▶ [What the exercise asks]: Go over the listing below line by line, and return each one holding the string "TEAR".

▶ [Exercise inputs]:
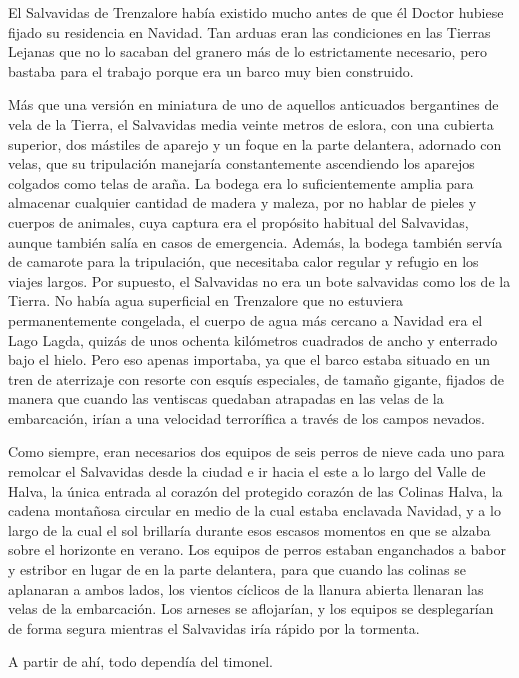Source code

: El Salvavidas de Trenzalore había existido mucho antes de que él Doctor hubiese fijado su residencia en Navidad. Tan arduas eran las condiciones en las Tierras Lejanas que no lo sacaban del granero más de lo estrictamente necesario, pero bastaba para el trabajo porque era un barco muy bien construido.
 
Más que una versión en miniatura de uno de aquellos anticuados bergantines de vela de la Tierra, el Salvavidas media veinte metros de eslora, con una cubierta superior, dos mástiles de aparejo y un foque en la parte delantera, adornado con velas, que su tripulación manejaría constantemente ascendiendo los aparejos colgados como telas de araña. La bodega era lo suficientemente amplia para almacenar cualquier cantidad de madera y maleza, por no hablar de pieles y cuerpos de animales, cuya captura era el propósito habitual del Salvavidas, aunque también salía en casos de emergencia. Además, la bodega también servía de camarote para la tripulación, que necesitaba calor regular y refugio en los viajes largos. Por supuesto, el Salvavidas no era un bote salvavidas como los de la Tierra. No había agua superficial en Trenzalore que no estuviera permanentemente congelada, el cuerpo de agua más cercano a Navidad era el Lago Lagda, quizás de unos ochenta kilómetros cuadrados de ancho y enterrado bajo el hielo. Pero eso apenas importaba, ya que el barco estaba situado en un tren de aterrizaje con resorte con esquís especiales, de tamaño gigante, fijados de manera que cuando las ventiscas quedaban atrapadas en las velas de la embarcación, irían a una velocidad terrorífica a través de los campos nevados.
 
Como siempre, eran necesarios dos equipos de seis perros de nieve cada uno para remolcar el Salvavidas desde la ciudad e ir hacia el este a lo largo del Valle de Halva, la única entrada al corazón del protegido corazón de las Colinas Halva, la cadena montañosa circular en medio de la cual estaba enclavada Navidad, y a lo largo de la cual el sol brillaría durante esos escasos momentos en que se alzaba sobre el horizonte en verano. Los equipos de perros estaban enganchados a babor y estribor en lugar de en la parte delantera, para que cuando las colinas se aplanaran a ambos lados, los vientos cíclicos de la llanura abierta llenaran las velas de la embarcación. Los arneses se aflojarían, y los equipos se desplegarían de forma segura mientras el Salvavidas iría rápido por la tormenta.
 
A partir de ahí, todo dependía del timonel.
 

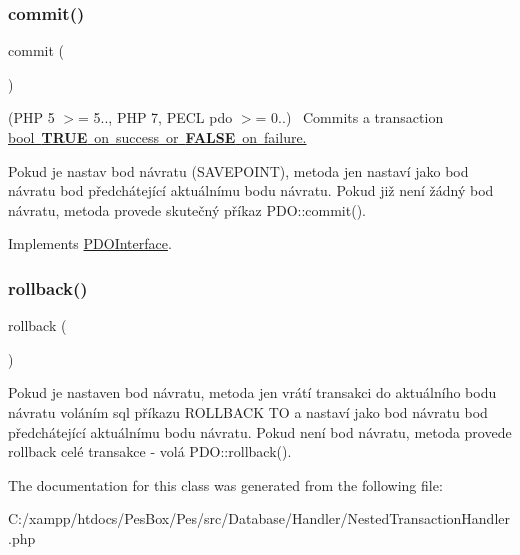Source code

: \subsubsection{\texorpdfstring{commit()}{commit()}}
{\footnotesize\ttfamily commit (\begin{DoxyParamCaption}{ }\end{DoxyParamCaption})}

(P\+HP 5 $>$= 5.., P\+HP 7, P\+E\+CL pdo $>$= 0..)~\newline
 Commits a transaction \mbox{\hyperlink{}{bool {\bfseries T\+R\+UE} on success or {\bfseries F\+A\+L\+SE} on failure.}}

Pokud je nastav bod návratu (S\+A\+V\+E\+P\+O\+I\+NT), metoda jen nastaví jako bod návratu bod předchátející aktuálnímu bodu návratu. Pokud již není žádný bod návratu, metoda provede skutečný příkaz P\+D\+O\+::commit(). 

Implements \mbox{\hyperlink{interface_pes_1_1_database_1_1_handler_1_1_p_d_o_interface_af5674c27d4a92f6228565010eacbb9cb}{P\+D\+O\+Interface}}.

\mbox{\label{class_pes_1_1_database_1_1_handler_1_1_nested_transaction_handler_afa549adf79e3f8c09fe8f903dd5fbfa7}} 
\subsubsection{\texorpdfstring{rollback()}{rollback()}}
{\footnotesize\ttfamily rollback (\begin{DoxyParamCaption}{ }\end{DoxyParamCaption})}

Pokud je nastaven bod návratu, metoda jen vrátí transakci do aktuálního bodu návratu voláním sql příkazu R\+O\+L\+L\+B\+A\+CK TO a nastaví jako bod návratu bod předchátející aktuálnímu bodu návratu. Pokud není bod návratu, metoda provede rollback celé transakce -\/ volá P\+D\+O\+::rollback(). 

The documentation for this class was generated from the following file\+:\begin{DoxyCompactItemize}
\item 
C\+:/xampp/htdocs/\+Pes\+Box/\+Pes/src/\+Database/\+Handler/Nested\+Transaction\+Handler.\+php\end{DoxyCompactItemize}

--

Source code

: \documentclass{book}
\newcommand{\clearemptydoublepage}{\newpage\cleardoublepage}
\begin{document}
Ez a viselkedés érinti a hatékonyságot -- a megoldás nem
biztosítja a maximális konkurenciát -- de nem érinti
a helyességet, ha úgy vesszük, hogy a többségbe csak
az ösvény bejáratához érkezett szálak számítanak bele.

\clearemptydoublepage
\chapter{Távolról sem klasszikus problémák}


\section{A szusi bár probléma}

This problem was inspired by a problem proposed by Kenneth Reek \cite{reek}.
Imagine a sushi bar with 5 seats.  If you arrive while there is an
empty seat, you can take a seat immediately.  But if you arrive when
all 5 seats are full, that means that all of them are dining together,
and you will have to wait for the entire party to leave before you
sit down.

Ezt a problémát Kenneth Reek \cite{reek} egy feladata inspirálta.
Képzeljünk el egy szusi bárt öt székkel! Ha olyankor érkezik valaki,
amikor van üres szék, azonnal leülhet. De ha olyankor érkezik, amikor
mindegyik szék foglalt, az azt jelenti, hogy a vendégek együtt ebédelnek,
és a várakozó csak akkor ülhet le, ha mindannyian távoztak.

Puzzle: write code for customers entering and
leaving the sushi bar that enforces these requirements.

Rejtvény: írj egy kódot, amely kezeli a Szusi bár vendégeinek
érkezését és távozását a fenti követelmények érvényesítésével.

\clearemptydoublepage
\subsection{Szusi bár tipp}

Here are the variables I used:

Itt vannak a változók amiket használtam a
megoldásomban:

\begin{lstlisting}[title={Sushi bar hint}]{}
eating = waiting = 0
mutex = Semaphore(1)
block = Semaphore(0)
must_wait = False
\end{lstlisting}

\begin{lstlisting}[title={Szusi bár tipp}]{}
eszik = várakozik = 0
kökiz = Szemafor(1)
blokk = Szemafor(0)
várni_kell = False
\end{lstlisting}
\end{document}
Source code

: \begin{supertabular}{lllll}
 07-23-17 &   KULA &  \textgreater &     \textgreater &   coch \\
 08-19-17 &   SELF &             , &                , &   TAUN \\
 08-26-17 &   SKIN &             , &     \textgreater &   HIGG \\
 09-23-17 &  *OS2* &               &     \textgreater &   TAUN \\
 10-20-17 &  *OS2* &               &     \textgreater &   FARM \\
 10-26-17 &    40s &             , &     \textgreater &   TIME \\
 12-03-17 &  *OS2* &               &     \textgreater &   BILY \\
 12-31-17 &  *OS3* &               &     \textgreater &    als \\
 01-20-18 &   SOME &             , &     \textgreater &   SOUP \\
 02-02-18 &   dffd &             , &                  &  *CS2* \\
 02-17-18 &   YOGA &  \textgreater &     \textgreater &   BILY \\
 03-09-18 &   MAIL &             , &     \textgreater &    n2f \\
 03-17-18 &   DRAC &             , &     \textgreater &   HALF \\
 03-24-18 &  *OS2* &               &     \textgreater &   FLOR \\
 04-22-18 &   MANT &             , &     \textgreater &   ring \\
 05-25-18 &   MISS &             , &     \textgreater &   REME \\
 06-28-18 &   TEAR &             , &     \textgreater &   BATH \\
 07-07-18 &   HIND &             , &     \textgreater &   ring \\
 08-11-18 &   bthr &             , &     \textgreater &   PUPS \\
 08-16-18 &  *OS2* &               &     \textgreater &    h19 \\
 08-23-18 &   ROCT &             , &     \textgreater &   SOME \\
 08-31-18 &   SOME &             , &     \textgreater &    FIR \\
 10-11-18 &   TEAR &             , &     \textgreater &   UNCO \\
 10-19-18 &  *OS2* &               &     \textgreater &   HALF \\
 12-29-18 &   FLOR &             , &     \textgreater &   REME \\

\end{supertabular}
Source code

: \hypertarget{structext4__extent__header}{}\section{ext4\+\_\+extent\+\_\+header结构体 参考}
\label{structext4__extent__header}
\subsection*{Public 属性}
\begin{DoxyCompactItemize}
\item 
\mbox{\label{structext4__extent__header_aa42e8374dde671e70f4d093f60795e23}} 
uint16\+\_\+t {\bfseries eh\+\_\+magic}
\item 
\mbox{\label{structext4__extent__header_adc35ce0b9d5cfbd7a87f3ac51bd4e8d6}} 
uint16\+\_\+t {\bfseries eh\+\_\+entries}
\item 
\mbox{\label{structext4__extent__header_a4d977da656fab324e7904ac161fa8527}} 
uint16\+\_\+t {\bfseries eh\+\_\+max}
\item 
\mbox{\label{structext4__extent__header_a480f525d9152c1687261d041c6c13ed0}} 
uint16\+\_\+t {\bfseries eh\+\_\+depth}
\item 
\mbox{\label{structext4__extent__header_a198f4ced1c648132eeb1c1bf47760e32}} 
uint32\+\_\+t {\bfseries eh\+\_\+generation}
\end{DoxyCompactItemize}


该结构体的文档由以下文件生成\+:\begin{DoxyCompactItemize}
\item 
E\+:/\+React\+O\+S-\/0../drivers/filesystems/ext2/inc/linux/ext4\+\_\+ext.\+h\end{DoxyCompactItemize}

▶ [Written response]:
 06-28-18 &   TEAR &             , &     \textgreater &   BATH \\
 10-11-18 &   TEAR &             , &     \textgreater &   UNCO \\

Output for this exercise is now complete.